[GLIOBLASTOMA]. Glioblastoma is a WHO grade IV glial neoplasm of neuraxis and one of the highly aggressive malignancies causing death in most patients in <1 year. Glioblastoma is also undoubtedly the most polymorphic of any know neoplasm and is the reason for its previous characterization as “Glioblastoma multiforme” suggesting multiple forms. Two morphologic features are essential for the diagnosis: necrosis and endothelial proliferation. The tumor shows serpiginous necrosis with palisading around necrotic foci.
[GLIOBLASTOMA]. An area of necrosis is shown with tumor cell palisading. Note the pink cellular necrosis in the center (big arrow). Necrosis can be seen either in tumors or in adjacent normal brain in patients who have received radiation for various neoplasms. Thus a history of prior radiation to the brain must be entertained when necrosis is seen in a brain tumor biopsy.
[GLIOBLASTOMA]. Large areas of necrosis in glioblastoma are seen as ring-enhancing lesions in brain CT scans. Stereotactic biopsies of such tumors may yield necrotic foci with or without viable tumor cells. In the absence of viable glial tumor cells a firm diagnosis of glioblastoma cannot be made. However, a high-grade glial neoplasm (arrow) with abundant tumor necrosis (arrowhead) is nothing but a glioblastoma.
[GLIOBLASTOMA]. Vascular proliferation is another essential finding in glioblastoma and can take one of two forms or both. The more common glomeruloid vascular proliferation of endothelial cells also contains proliferating smooth muscle cells and is also commonly seen in low-grade gliomas such as pilocytic astrocytoma. The less common intravascular endothelial cell proliferation is a rather specific to high-grade glial tumors and characterized by reduction in lumen diameter by proliferating endothelial cells.
[GLIOBLASTOMA]. Note glomeruloid vascular proliferation with plump large cells.
[GLIOBLASTOMA]. The tumor is usually hypercellular and composed of variety of cell types including small cells with hyperchromatic nuclei and frequent mitoses (arrow) similar to small cell neuroendocrine carcinoma.
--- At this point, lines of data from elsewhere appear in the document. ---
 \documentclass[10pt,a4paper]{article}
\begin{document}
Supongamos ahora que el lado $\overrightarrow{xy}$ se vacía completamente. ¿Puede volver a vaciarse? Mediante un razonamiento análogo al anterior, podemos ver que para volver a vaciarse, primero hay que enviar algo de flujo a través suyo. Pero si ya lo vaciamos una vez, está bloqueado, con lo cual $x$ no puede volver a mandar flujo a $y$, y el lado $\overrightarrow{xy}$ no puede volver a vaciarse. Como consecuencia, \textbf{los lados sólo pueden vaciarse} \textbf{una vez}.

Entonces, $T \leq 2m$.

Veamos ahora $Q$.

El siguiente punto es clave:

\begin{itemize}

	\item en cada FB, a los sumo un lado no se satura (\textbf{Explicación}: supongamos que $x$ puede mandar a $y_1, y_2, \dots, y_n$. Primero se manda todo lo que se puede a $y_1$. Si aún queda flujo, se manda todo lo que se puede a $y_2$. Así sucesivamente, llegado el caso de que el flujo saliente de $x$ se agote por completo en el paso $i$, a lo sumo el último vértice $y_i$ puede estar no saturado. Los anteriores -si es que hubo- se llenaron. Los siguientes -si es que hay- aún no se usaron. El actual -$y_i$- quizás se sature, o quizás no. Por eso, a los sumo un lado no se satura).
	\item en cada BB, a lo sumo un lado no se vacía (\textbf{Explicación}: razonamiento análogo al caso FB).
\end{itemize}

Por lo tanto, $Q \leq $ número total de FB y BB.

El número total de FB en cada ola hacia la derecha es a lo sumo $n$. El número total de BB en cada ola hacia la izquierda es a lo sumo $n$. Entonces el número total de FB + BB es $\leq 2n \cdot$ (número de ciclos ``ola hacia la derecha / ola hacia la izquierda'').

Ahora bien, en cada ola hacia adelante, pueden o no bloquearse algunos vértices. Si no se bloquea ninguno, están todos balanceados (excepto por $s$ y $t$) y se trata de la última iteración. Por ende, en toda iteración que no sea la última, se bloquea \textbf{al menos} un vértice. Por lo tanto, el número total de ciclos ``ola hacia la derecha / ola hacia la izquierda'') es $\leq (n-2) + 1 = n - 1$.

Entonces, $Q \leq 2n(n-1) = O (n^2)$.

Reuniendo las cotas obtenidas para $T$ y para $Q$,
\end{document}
However, the tumor cells in glioblastoma show pink glial-quality cytoplasm and may show evidence of a preexisting lower grade glial neoplasm. Grade 2 or grade 3 glial neoplasms may progress to glioblastoma but may retain some of its lower grade features if ample sampling of tumor is performed.
[GLIOBLASTOMA]. This tumor shows an area composed of gemistocytic cells suggestive of evolution from gemistocytic astrocytoma. However, microgemistocytes can also be seen in an otherwise de novo glioblastoma with no other evidence of a prior glial neoplasm.
[GLIOBLASTOMA]. The cells in some glioblastoma can have “epitheliod” or “rhabdoid” morphology with abundant pink cytoplasm pushing the nucleus to the side (arrowhead). These cells should not be confused with gemistocytes which are smaller and have an obvious glial look. A tumor composed purely of these cells must be distinguished from metastatic carcinoma, melanoma, and rhabdoid tumors. However, glioblastoma are almost always composed of more than one cell type, a feature of diagnostic importance.
[GLIOBLASTOMA]. The tumor cells in this example look like large cell lymphoma or a poorly differentiated carcinoma. However, the presence of pink fibrillary cytoplasm of glial-quality suggests the correct diagnosis.
[GLIOBLASTOMA]. Laminated calcium spherules also known psamomma bodies can also be seen in an otherwise de novo glioblastoma and do not necessarily indicate either a coexisting or prior oligodendroglioma. The cells in grade II oligodendroglioma have round uniform nuclei as opposed to oval and irregular nuclei seen in glioblastoma.
[GLIOBLASTOMA]. Vimentin positivity is a constant finding in glioblastoma but may also be seen in metastatic melanoma, sarcomas, some carcinomas, and lymphomas. However, a tumor negative for vimentin is a suspect glioblastoma.
[GLIOBLASTOMA]. Immunohistochemical staining for glial fibrillary acidic protein (GFAP) is a diagnostic feature of glial origin in appropriate context with few exceptions. Focal or diffuse positivity for GFAP is the rule in glioblastomas.
[GLIOBLASTOMA]. Note a very high Ki67 proliferation index with about 50% of the tumor cells showing nuclear staining.
[GLIOBLASTOMA]. The tumor cells show diffuse positivity for CD56.
[GLIOBLASTOMA]. Tumor cells can often show positive staining for various cytokeratins including AE1:AE3, Cam 5.2 and CK-7. The staining is usually focally seen and may confuse unwary pathologists of this phenomenon. Cytokeratin alone cannot be used to distinguish glioblastoma from a metastatic carcinoma.